Claudel a une forte conscience voire une foi européenne. L’on s’en aperçoit en lisant Le Soulier de satin. De nombreux textes non fictionnels en témoignent qui s’étalent des années 1930 aux années 1950. L’on citera « L’Europe », « Sur l’Allemagne » (Œuvres en prose), un poème, « À pied d’œuvre », « Cantate pour la paix » et il y en a bien d’autres. Son Europe est fière et forte de ses racines chrétiennes. Elle s’inscrit dans le monde de l’après-guerre.
Dans son Journal, Claudel a applaudi les accords de Munich, mais a déploré l’Anschluss, « finis Austriae ». Il n’a cessé de regretter la destruction de l’empire Habsbourg. Il pense qu’il faut construire « les États-Unis d’Europe » et que c’est là une entreprise économique et politique à la fois. Quelles frontières donner à l’Europe? Une Europe large, selon lui, a le mérite d’y rendre l’Allemagne minoritaire. La France doit se réconcilier avec l’Allemagne du moment qu’elle est dénazifiée. Elle offre un « bouclier » face à l’impérialisme soviétique. C’est pourquoi il applaudit les accords de Paris. La RFA représente, pour lui, la bonne Allemagne catholique et baroque. De Gaulle l’a compris, qui a signé le traité de 1963 avec le chancelier démocrate-chrétien Konrad Adenauer.
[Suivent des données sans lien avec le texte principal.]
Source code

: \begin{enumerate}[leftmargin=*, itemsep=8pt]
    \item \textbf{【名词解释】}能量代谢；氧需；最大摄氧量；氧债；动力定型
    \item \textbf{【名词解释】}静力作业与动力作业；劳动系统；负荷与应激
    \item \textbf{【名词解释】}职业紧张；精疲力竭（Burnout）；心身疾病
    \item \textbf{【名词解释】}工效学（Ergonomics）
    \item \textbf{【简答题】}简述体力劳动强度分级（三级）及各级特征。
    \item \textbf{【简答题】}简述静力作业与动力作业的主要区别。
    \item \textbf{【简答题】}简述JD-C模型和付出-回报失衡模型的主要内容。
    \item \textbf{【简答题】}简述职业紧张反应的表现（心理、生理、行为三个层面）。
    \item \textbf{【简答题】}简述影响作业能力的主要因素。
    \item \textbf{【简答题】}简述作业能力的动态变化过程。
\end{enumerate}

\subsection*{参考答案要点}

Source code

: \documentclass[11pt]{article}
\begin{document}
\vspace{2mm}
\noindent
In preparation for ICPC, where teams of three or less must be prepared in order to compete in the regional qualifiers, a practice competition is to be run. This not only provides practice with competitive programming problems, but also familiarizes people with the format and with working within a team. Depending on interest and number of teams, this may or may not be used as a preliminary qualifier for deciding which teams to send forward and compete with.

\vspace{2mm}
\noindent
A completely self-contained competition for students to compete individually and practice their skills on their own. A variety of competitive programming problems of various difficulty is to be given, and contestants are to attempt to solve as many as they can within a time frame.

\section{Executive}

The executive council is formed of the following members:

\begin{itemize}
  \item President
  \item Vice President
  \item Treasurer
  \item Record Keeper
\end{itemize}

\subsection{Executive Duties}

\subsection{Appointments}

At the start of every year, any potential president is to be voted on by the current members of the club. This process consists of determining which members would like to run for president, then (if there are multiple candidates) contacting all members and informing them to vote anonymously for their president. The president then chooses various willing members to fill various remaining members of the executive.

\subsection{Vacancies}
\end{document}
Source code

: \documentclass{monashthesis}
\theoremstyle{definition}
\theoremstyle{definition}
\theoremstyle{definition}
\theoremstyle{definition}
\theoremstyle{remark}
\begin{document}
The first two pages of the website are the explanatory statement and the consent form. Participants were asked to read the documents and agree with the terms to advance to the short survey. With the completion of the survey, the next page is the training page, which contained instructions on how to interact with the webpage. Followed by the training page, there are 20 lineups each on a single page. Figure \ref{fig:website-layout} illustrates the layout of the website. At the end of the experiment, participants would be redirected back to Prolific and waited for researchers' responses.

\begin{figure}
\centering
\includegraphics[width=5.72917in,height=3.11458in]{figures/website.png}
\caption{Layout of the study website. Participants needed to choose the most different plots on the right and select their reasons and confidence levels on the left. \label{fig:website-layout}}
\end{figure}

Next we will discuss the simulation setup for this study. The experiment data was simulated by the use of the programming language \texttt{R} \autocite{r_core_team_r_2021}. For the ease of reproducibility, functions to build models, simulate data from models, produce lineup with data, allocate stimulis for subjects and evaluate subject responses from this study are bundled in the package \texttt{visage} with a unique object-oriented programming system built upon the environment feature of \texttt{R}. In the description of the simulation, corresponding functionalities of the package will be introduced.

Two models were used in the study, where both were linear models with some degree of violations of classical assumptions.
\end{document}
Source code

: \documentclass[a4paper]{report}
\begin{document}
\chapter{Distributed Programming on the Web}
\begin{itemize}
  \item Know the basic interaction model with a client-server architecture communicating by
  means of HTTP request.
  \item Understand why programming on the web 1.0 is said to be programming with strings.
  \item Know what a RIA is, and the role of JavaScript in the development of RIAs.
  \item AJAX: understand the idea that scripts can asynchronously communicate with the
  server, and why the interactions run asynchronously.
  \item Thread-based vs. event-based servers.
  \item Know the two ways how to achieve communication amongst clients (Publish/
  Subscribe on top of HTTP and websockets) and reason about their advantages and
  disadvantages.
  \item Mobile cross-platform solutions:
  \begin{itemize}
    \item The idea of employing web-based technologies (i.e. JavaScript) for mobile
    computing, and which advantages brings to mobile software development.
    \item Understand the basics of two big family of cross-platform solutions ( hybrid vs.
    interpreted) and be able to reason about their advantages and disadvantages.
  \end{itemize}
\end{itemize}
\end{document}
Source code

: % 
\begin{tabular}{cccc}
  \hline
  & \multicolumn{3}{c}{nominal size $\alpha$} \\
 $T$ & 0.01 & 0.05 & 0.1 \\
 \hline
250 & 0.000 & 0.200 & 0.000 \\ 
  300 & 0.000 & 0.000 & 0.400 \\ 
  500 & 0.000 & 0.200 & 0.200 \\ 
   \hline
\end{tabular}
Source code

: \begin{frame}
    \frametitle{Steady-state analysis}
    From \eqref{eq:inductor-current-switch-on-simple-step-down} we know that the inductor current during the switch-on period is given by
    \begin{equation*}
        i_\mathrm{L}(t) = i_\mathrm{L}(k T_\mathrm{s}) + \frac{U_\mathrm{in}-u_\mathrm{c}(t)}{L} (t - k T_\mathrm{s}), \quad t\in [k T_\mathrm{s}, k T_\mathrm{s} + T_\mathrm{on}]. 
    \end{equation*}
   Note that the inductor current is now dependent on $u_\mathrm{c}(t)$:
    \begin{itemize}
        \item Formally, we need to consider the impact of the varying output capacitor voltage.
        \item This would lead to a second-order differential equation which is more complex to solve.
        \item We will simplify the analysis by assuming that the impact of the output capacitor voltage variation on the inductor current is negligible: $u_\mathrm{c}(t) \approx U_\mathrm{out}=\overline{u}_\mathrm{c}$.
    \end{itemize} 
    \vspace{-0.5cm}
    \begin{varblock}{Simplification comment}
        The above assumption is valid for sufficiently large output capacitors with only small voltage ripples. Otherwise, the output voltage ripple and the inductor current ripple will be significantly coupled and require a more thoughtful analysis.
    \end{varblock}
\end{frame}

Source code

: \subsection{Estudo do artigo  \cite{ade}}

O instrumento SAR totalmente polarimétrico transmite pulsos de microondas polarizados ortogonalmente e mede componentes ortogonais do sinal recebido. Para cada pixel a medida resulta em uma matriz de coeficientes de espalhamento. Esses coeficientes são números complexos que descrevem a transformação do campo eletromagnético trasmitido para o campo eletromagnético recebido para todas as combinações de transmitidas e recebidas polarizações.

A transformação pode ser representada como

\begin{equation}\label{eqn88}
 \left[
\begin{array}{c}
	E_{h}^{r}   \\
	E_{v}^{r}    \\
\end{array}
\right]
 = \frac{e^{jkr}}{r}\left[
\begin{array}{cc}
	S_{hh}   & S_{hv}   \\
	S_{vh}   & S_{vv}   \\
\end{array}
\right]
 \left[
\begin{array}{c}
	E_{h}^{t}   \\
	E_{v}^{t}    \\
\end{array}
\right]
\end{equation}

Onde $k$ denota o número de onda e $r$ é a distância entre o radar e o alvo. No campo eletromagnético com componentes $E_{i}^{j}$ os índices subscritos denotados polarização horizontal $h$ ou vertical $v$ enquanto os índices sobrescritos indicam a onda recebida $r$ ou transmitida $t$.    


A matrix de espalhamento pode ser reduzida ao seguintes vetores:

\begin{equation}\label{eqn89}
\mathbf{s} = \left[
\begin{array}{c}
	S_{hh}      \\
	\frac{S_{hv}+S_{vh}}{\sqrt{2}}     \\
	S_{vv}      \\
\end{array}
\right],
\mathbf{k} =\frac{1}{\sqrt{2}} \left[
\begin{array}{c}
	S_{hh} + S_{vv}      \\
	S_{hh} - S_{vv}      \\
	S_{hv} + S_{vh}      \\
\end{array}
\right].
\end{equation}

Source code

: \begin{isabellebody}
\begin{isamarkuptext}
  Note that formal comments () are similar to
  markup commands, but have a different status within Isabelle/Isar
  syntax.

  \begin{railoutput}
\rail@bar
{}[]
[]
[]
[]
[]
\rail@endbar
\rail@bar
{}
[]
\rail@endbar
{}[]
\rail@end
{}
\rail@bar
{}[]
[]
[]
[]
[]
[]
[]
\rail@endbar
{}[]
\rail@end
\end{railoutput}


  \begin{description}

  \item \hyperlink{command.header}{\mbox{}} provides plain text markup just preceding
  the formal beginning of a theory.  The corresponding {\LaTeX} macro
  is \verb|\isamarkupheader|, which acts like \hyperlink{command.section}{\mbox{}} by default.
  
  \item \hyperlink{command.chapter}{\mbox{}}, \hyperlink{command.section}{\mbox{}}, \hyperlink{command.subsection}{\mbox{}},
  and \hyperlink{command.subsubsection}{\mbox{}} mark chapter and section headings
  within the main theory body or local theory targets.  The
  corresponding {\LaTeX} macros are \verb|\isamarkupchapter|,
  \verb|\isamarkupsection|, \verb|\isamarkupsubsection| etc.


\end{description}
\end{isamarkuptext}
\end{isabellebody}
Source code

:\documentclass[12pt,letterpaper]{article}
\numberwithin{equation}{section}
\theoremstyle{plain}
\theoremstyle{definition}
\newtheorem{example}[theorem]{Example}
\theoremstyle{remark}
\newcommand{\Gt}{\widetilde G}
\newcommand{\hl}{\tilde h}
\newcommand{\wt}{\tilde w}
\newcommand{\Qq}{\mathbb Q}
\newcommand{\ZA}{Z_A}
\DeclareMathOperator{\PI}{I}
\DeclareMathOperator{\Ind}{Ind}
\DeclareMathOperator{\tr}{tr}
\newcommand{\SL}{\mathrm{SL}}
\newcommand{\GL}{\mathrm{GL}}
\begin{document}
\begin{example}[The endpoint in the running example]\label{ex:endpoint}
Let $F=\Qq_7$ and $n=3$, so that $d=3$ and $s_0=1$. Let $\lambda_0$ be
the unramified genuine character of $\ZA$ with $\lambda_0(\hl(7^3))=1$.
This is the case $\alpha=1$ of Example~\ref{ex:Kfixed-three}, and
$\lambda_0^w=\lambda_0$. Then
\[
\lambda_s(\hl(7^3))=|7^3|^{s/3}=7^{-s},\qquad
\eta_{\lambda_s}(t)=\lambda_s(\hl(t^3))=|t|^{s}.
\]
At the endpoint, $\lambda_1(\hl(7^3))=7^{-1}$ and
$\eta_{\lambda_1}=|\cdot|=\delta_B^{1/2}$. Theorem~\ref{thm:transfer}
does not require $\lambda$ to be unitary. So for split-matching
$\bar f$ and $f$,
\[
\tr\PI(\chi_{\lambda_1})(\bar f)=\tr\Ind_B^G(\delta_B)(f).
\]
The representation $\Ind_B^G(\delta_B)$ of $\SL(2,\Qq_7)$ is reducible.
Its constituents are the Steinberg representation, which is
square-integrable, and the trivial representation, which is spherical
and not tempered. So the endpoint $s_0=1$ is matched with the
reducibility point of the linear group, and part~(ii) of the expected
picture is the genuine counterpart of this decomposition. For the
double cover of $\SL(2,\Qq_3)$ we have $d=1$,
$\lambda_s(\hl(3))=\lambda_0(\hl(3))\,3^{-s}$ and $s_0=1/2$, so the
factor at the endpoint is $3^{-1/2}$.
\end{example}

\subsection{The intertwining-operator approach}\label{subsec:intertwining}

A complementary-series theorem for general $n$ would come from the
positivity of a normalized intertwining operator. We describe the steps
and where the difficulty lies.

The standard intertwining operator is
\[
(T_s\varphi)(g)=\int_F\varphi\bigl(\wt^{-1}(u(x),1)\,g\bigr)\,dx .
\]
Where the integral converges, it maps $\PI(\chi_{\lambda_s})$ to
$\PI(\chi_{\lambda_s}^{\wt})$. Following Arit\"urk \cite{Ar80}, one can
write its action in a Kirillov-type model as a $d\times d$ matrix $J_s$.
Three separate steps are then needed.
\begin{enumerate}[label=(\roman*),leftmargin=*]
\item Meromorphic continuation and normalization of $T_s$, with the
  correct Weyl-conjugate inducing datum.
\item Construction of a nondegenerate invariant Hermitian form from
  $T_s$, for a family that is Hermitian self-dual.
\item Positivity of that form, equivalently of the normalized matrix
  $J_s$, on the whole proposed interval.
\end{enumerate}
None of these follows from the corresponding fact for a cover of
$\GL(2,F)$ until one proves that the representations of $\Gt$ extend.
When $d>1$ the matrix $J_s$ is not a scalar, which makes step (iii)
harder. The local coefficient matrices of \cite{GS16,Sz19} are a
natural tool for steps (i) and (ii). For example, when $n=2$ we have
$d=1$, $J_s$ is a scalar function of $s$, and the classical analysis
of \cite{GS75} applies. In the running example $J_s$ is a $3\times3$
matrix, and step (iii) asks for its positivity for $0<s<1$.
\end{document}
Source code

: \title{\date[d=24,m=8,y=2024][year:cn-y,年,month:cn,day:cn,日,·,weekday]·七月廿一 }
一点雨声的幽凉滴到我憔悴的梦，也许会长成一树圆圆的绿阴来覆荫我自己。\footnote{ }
Les accords de Yalta l’ont indigné. Alors que, pour de nombreux intellectuels, l’effet Stalingrad a fait taire les réticences, Claudel s’affirme très sensible au péril soviétique. Le danger, pour lui, vient de l’Est. Dès le 15 mai 1945, il s’appuie sur un discours de Winston Churchill, le dirigeant occidental le plus méfiant à l’égard de l’URSS. « Les Puissances alliées n’ont pas fait un tel effort pour la libération des peuples opprimés pour voir réinstaller dans les régions libérées des « régimes totalitaires et policiers ». Et d’évoquer la Pologne. Une telle clairvoyance est exceptionnelle à cette date. Pour lui, le rideau de fer a séparé l’Europe en deux camps et celui de l’Ouest dépend de l’aide comme de la protection des États-Unis. En 1947-1948, le coup de Prague puis le blocus de Berlin rendent plausible l’hypothèse d’une troisième guerre mondiale déclenchée par l’URSS. La révolution chinoise et la guerre de Corée contribuent à consolider le choix pro-américain et atlantiste du dernier Claudel.
Après 1947, le pragmatique est sans états d’âme. C’est sur l’Europe qu’éclate le désaccord entre l’écrivain et de Gaulle. Le RPF a beau être anticommuniste, il n’est pas atlantiste et se méfie de toute supranationalité. Le général récuse la politique des blocs et refuse que la France, bien que située à l’Ouest, et que l’Europe libre soient inféodées aux États-Unis. Il multiplie les critiques contre les initiatives européennes prises ou acceptées par les gouvernements de la Quatrième République. En 1951, après les élections législatives que son parti a gagnées et perdues, Claudel lui fait part de son désaccord géopolitique. Il a voté pour le MRP, son choix est cohérent. Le parti français de la démocratie chrétienne est l’avocat de la construction européenne. Son chef, Robert Schuman vient en effet de proposer la création d’un pool européen du charbon et de l’acier qui est l’embryon du Marché commun.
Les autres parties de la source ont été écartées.